I am still unconvinced of the benefit of wifi for a freezer: With space heating which is often set at different temperatures for different occupation needs, whence for accurate control the time taken to raise from a low to high temperature is material, influencing factors such as external temperature could Indeed be relevant. A freezer on the other hand is intended to operate at a constant internal temperature rather than changing, so speed of change is immaterial, with lowering to that temperature desired as fast as possible should anything raise it. If constant heat removal at just the right rate is more efficient than cycling, then the temperature of the Immediate environment where the freezer sits will be a factor - however that can be read directly by an attached sensor. And the temperature external to that environment is immaterial. As for your suggestion “If they had control of every household’s freezer and dishwasher it would make sense to turn them on at 3am.”, that doesn’t work for the freezer which should be at constant temperature (or more specifically should not exceed a maximum temperature), so if it warms up it needs cooling energy immediately it goes past the max temperature, not wait till energy generation changes. So, I still fail to see why wifi is beneficial!
As for space heating, Boiler control systems that also monitor outside temperature have been around for a while, without needing to link into a network, so I am unclear as to what you see as giving better control there. The one thing with space (or water) heating that could be beneficial if connected online would be the ability to change a setting remotely, for example if someone was away from home with an uncertain date of return, the system could be left simply in frost protect mode then triggered remotely when the return time becomes known. However, I’m not sure I’d bother unless that was a frequent occurrence, as it really isn’t much of a problem if on the odd occasion the house wasn’t already warm upon arrival home.
However, I can see that for hifi, a luxury use of power that arguably should only be played with free electricity, the generating company could trigger your system to start playing at 3 AM!
Just my 2c. I feel there is a lot of momentum towards making everything wifi enabled without proper use case and it is a ploy for manufacturers to create profit. We have a fair number of wifi enabled devices and I do really enjoy the ability to have air con turned on during a hot day before I arrive at home, based on my geo location relative to the house.

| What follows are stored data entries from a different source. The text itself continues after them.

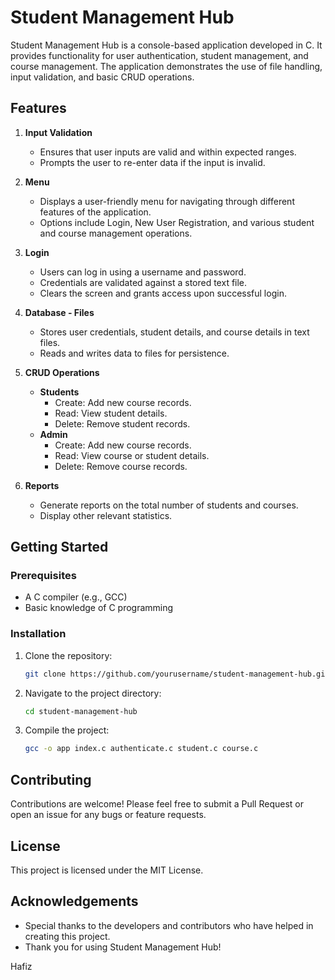 # Student Management Hub

Student Management Hub is a console-based application developed in C. It provides functionality for user authentication, student management, and course management. The application demonstrates the use of file handling, input validation, and basic CRUD operations.

## Features

1. **Input Validation**
    - Ensures that user inputs are valid and within expected ranges.
    - Prompts the user to re-enter data if the input is invalid.

2. **Menu**
    - Displays a user-friendly menu for navigating through different features of the application.
    - Options include Login, New User Registration, and various student and course management operations.

3. **Login**
    - Users can log in using a username and password.
    - Credentials are validated against a stored text file.
    - Clears the screen and grants access upon successful login.

4. **Database - Files**
    - Stores user credentials, student details, and course details in text files.
    - Reads and writes data to files for persistence.

5. **CRUD Operations**
    - **Students**
        - Create: Add new course records.
        - Read: View student details.
        - Delete: Remove student records.
    - **Admin**
        - Create: Add new course records.
        - Read: View course or student details.
        - Delete: Remove course records.

6. **Reports**
    - Generate reports on the total number of students and courses.
    - Display other relevant statistics.

## Getting Started

### Prerequisites

- A C compiler (e.g., GCC)
- Basic knowledge of C programming

### Installation

1. Clone the repository:
    ```bash
    git clone https://github.com/yourusername/student-management-hub.git
    ```
2. Navigate to the project directory:
    ```bash
    cd student-management-hub
    ```
3. Compile the project:
    ```bash
    gcc -o app index.c authenticate.c student.c course.c
    ```

## Contributing

Contributions are welcome! Please feel free to submit a Pull Request or open an issue for any bugs or feature requests.

## License

This project is licensed under the MIT License.

## Acknowledgements

- Special thanks to the developers and contributors who have helped in creating this project.
- Thank you for using Student Management Hub!

Hafiz
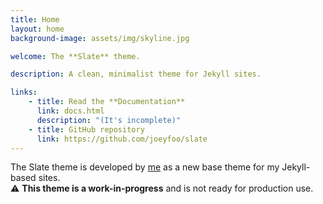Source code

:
 ```yaml
---
title: Home
layout: home
background-image: assets/img/skyline.jpg

welcome: The **Slate** theme.

description: A clean, minimalist theme for Jekyll sites. 

links:
    - title: Read the **Documentation**
      link: docs.html
      description: "(It's incomplete)"
    - title: GitHub repository
      link: https://github.com/joeyfoo/slate
---
```


The Slate theme is developed by [me](https://github.com/joeyfoo) as a new 
base theme for my Jekyll-based sites.  
⚠ **This theme is a work-in-progress** and is not ready for production use.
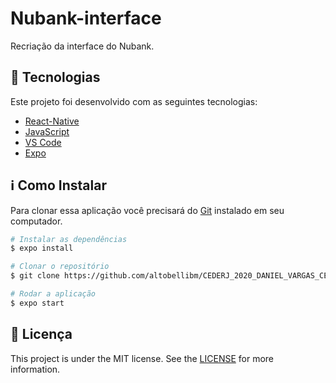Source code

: # Nubank-interface

Recriação da interface do Nubank.


## :rocket: Tecnologias

Este projeto foi desenvolvido com as seguintes tecnologias:

- [React-Native](https://reactnative.dev/)
- [JavaScript](https://www.javascript.com/)
- [VS Code](https://code.visualstudio.com/)
- [Expo](https://expo.io/)

## :information_source: Como Instalar
Para clonar essa aplicação você precisará do [Git](https://git-scm.com) instalado em seu computador.

```bash
# Instalar as dependências
$ expo install

# Clonar o repositório
$ git clone https://github.com/altobellibm/CEDERJ_2020_DANIEL_VARGAS_CESAR_SANTOS

# Rodar a aplicação
$ expo start


```

## :memo: Licença
This project is under the MIT license. See the [LICENSE](https://github.com/lukemorales/react-native-design-code/blob/master/LICENSE) for more information.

With freezer or fridge, I see the benefit of getting alert when there’s a failure. That’s about it. We have all come to expect this kind of appliances to be reliable, efficient and keeps the content within safe limits for a period of time without intervention. In the event of power failure, everything stops including wifi and you won’t want any essential services attached or dependent on it. I think I get enough alerts in a day without this one. For a medical or commercial food storage unit that’s a different story. Law requires that a log is kept along with any exceptions. Centrally managing these logs is a good idea.

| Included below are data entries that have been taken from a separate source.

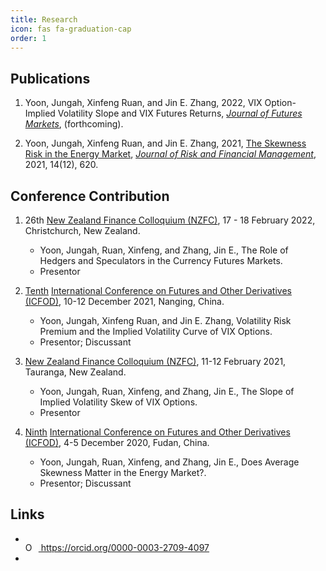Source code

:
```yaml
---
title: Research
icon: fas fa-graduation-cap
order: 1
---
```


## Publications
1. Yoon, Jungah, Xinfeng Ruan, and Jin E. Zhang, 2022, VIX Option-Implied Volatility Slope and VIX Futures Returns, [*Journal of Futures Markets*](https://onlinelibrary.wiley.com/journal/10969934), (forthcoming).

1. Yoon, Jungah, Xinfeng Ruan, and Jin E. Zhang, 2021, [The Skewness Risk in the Energy Market](https://doi.org/10.3390/jrfm14120620), [*Journal of Risk and Financial Management*](https://www.mdpi.com/journal/jrfm), 2021, 14(12), 620.

## Conference Contribution
1. 26th [New Zealand Finance Colloquium (NZFC)](https://www.nzfc.ac.nz/), 17 - 18 February 2022, Christchurch, New Zealand.
    - Yoon, Jungah, Ruan, Xinfeng, and Zhang, Jin E., The Role of Hedgers and Speculators in the Currency Futures Markets.
    - Presentor

1. [Tenth](https://onlinelibrary.wiley.com/pb-assets/assets/10969934/Revised_ICFOD2021%20CALL%20FOR%20PAPERS%20Final%20Version%205%20October%202021%20(003)-1633444332.pdf) [International Conference on Futures and Other Derivatives (ICFOD)](http://icfod.org/), 10-12 December 2021, Nanging, China.
    - Yoon, Jungah, Xinfeng Ruan, and Jin E. Zhang, Volatility Risk Premium and the Implied Volatility Curve of VIX Options.
    - Presentor; Discussant

1. [New Zealand Finance Colloquium (NZFC)](https://www.nzfc.ac.nz/), 11-12 February 2021, Tauranga, New Zealand.
    - Yoon, Jungah, Ruan, Xinfeng, and Zhang, Jin E., The Slope of Implied Volatility Skew of VIX Options. 
    - Presentor
 
1. [Ninth](http://icfod.org/nd.jsp?id=50#_np=2_3) [International Conference on Futures and Other Derivatives (ICFOD)](http://icfod.org/), 4-5 December 2020, Fudan, China.
    - Yoon, Jungah, Ruan, Xinfeng, and Zhang, Jin E., Does Average Skewness Matter in the Energy Market?.
    - Presentor; Discussant

## Links
- <div itemscope itemtype="https://schema.org/Person"><a itemprop="sameAs" content="https://orcid.org/0000-0003-2709-4097" href="https://orcid.org/0000-0003-2709-4097" target="orcid.widget" rel="me noopener noreferrer" style="vertical-align:top;"><img src="https://orcid.org/sites/default/files/images/orcid_16x16.png" style="width:1em;margin-right:.5em;" alt="ORCID iD icon"> https://orcid.org/0000-0003-2709-4097</a></div>
- <span id="badgeCont805"><script type="text/javascript" src="https://publons.com/mashlets?el=badgeCont805&rid=ABG-6092-2021"></script></span>
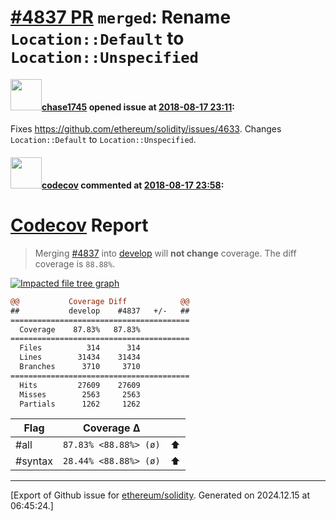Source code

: # [\#4837 PR](https://github.com/ethereum/solidity/pull/4837) `merged`: Rename `Location::Default` to `Location::Unspecified`

#### <img src="https://avatars.githubusercontent.com/u/17399486?v=4" width="50">[chase1745](https://github.com/chase1745) opened issue at [2018-08-17 23:11](https://github.com/ethereum/solidity/pull/4837):

Fixes https://github.com/ethereum/solidity/issues/4633. Changes `Location::Default` to `Location::Unspecified`.


#### <img src="https://avatars.githubusercontent.com/in/254?v=4" width="50">[codecov](https://github.com/apps/codecov) commented at [2018-08-17 23:58](https://github.com/ethereum/solidity/pull/4837#issuecomment-414015443):

# [Codecov](https://codecov.io/gh/ethereum/solidity/pull/4837?src=pr&el=h1) Report
> Merging [#4837](https://codecov.io/gh/ethereum/solidity/pull/4837?src=pr&el=desc) into [develop](https://codecov.io/gh/ethereum/solidity/commit/410d288dfc2e08c42df58c7e01ad5c332ce92727?src=pr&el=desc) will **not change** coverage.
> The diff coverage is `88.88%`.

[![Impacted file tree graph](https://codecov.io/gh/ethereum/solidity/pull/4837/graphs/tree.svg?height=150&width=650&token=87PGzVEwU0&src=pr)](https://codecov.io/gh/ethereum/solidity/pull/4837?src=pr&el=tree)

```diff
@@           Coverage Diff            @@
##           develop    #4837   +/-   ##
========================================
  Coverage    87.83%   87.83%           
========================================
  Files          314      314           
  Lines        31434    31434           
  Branches      3710     3710           
========================================
  Hits         27609    27609           
  Misses        2563     2563           
  Partials      1262     1262
```

| Flag | Coverage Δ | |
|---|---|---|
| #all | `87.83% <88.88%> (ø)` | :arrow_up: |
| #syntax | `28.44% <88.88%> (ø)` | :arrow_up: |


-------------------------------------------------------------------------------



[Export of Github issue for [ethereum/solidity](https://github.com/ethereum/solidity). Generated on 2024.12.15 at 06:45:24.]
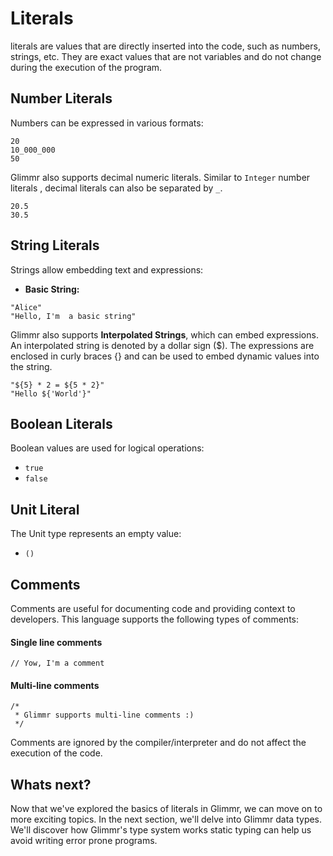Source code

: # Literals

literals are values that are directly inserted into the code, such as numbers, strings, etc. They are exact values that are not variables and do not change during the execution of the program.
## Number Literals

Numbers can be expressed in various formats:

```glimmr
20
10_000_000
50
```

Glimmr also supports decimal numeric literals. Similar to `Integer` number literals , decimal literals can also be separated by `_`.


```glimmr
20.5
30.5
```

## String Literals

Strings allow embedding text and expressions:

- **Basic String:** 

```glimmr
"Alice"
"Hello, I'm  a basic string"
```

Glimmr also supports **Interpolated Strings**, which can embed expressions. An interpolated string is denoted by a dollar sign ($). The expressions are enclosed in curly braces {} and can be used to embed dynamic values into the string.

```glimmr
"${5} * 2 = ${5 * 2}"
"Hello ${'World'}"
```

## Boolean Literals

Boolean values are used for logical operations:

- `true`
- `false`

## Unit Literal

The Unit type represents an empty value:

- `()`

## Comments

Comments are useful for documenting code and providing context to developers. This language supports the following types of comments:

#### Single line comments

```glimmr
// Yow, I'm a comment
```

#### Multi-line comments

```glimmr
/* 
 * Glimmr supports multi-line comments :)
 */
```

Comments are ignored by the compiler/interpreter and do not affect the execution of the code.

## Whats next?
Now that we've explored the basics of literals in Glimmr, we can move on to more exciting topics. In the next section, we'll delve into Glimmr data types. We'll discover how Glimmr's type system works static typing can help us avoid writing error prone programs.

I still do not trust wifi enabled exterior door locks, that could be unlocked remotely by hacker. Garage door is about as far as I would go given they tend to open in the event there is an obstruction / jam for whatever reason, crosstalk between remote controls, etc. It alerts me when the door is being closed or opened and I can check on it remotely anywhere. For fridge and freezer, not so much.
For any appliances, I usually look at long term review and negative feedback to see what problems people might encounter. I care little for magazine review looking at latest and greatest features except to learn about new trends and capabilities, then make up my mind whether I need them.
Shows you when your freezer/dishwasher has rebooted or the screen has frozen!
When was the last time this happened?